I’ll get offa your lawn now.


Bill Watterson could have done it, I bet.


Damn straight.


“Bill Watterson could have done it, I bet.”

He might indeed have the chops even today, but there was no place for the death of a major (or even minor) character in the strip he’s famous for.

If we’re going to include artists who we suspect had the ability, but didn’t have an appropriate vehicle, then the list is going to balloon— Bill Griffith, Charles Schultz, Walt Kelly, George Herriman, etc etc.


Okay, so almost every cartoonist EXCEPT Muir, Keane, and Jim Davis could handle death.

Sheesh. You guys take your comics seriously, don’t you?


Bill Watterson DID deal with death, sort of, He had a storyline in “Calvin & Hobbs” in which they came upon an injured animal (a raccoon, I think), and, although Calvin runs to his mother to get help for it (leaving Hobbes to “watch” it), the animal dies. It’s actually kind of touching-I found myself tearing up a bit. (That probably says more about me than it does about Watterson.)


Yeah- I remember that one. Mom ends up realizing she’s upset because she’s talking to the stuffed tiger.

Good one.


“every cartoonist EXCEPT Muir, Keane, and Jim Davis”

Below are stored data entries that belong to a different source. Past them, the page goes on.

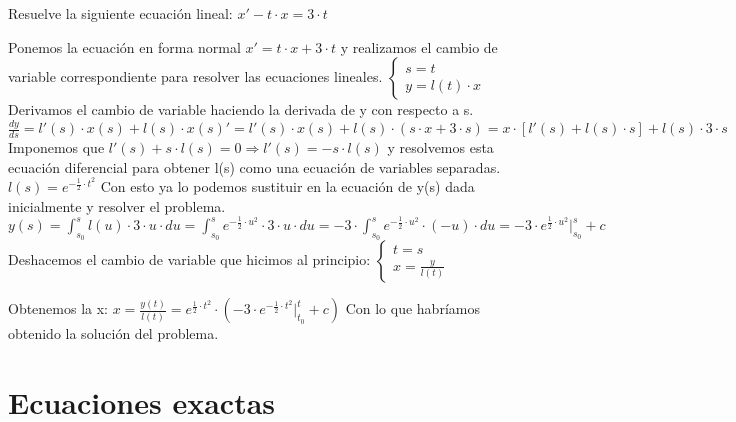 \begin{ejer}
	Resuelve la siguiente ecuación lineal: $x'-t\cdot x = 3\cdot t$
\end{ejer}
\begin{sol}
	Ponemos la ecuación en forma normal $x' = t\cdot x + 3\cdot t$ y realizamos el cambio de variable correspondiente para resolver las ecuaciones lineales.  
	$\begin{cases}
	s = t \\
	y = l(t)\cdot x
	\end{cases}$  
	Derivamos el cambio de variable haciendo la derivada de y con respecto a s.  
	$\frac{dy}{ds} = l'(s)\cdot x(s) + l(s)\cdot x(s)' = l'(s)\cdot x(s) + l(s)\cdot (s\cdot x + 3\cdot s) = x\cdot [l'(s) + l(s)\cdot s] + l(s)\cdot 3\cdot s$  
	Imponemos que $l'(s) + s\cdot l(s) = 0 \Rightarrow l'(s) = -s\cdot l(s)$ y resolvemos esta ecuación diferencial para obtener l(s) como una ecuación de variables separadas.  
	$l(s) = e^{-\frac{1}{2}\cdot t^2}$  
	Con esto ya lo podemos sustituir en la ecuación de y(s) dada inicialmente y resolver el problema.  
	$y(s) = \int_{s_0}^{s}l(u)\cdot 3\cdot u\cdot du = \int_{s_0}^{s}e^{-\frac{1}{2}\cdot u^2}\cdot 3\cdot u\cdot du = -3\cdot \int_{s_0}^{s}e^{-\frac{1}{2}\cdot u^2}\cdot (-u)\cdot du = -3\cdot e^{\frac{1}{2}\cdot u^2} \Big|_{s_0}^{s} + c$  
	Deshacemos el cambio de variable que hicimos al principio:  
	$\begin{cases}
	t=s \\
	x = \frac{y}{l(t)}
	\end{cases}$
	
	Obtenemos la x:  
	$x = \frac{y(t)}{l(t)} = e^{\frac{1}{2}\cdot t^2}\cdot (-3\cdot e^{-\frac{1}{2}\cdot t^2}\Big|_{t_0}^{t} + c)$  
	Con lo que habríamos obtenido la solución del problema.
\end{sol}


\section{Ecuaciones exactas}


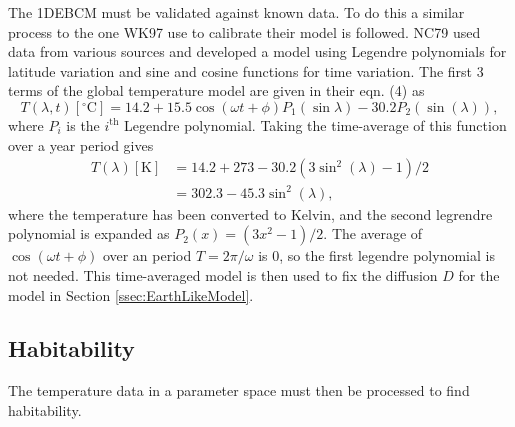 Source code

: \documentclass[12pt, onecolumn]{revtex4-2}    %
\newcommand{\degrees}{\ensuremath{^{\circ}}}
\begin{document}
The 1DEBCM must be validated against known data.
To do this a similar process to the one WK97 use to calibrate their model is followed.
NC79 used data from various sources and developed a model using Legendre polynomials for latitude variation and sine and cosine functions for time variation.
The first 3 terms of the global temperature model are given in their eqn. (4) as
\begin{equation}
  T(\lambda, t)[\degrees\text{C}] = 14.2 + 15.5 \cos(\omega t + \phi) P_1(\sin\lambda) - 30.2 P_2(\sin(\lambda)), \label{eq:NC_timedep}
\end{equation}
where $P_i$ is the $i^\text{th}$ Legendre polynomial.
Taking the time-average of this function over a year period gives
\begin{equation}
  \begin{split}
    T(\lambda)[\text{K}] & = 14.2 + 273 - 30.2 (3 \sin^2(\lambda) - 1) / 2 \\
                         & = 302.3 - 45.3\sin^2(\lambda),
  \end{split}
  \label{eq:NC_timeavg}
\end{equation}
where the temperature has been converted to Kelvin, and the second legrendre polynomial is expanded as $P_2(x) =(3x^2-1) / 2$.
The average of $\cos(\omega t + \phi)$ over an period $T = 2\pi / \omega$ is $0$, so the first legendre polynomial is not needed.
This time-averaged model is then used to fix the diffusion $D$ for the model in Section \ref{ssec:EarthLikeModel}.



\subsection{Habitability}
The temperature data in a parameter space must then be processed to find habitability.
\end{document}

And many, many others, perhaps the most infuriating of whom would be Mort Walker.

Come on, Mort, 56 years as a private, as of last Monday, and the guy has never even been deployed?


Wait, grampaw, you want Beetle Baily deployed?!
Why do you hate America so?


Then, on Thursday, Muir inexplicably drops the whole pregnancy-and-car-thieving story line for… “hilarious” dialogue coming out of the White House and the Capitol. What th’?!?


Marq, I think Muir is just suffering a mental block. In his case, a laxative would help.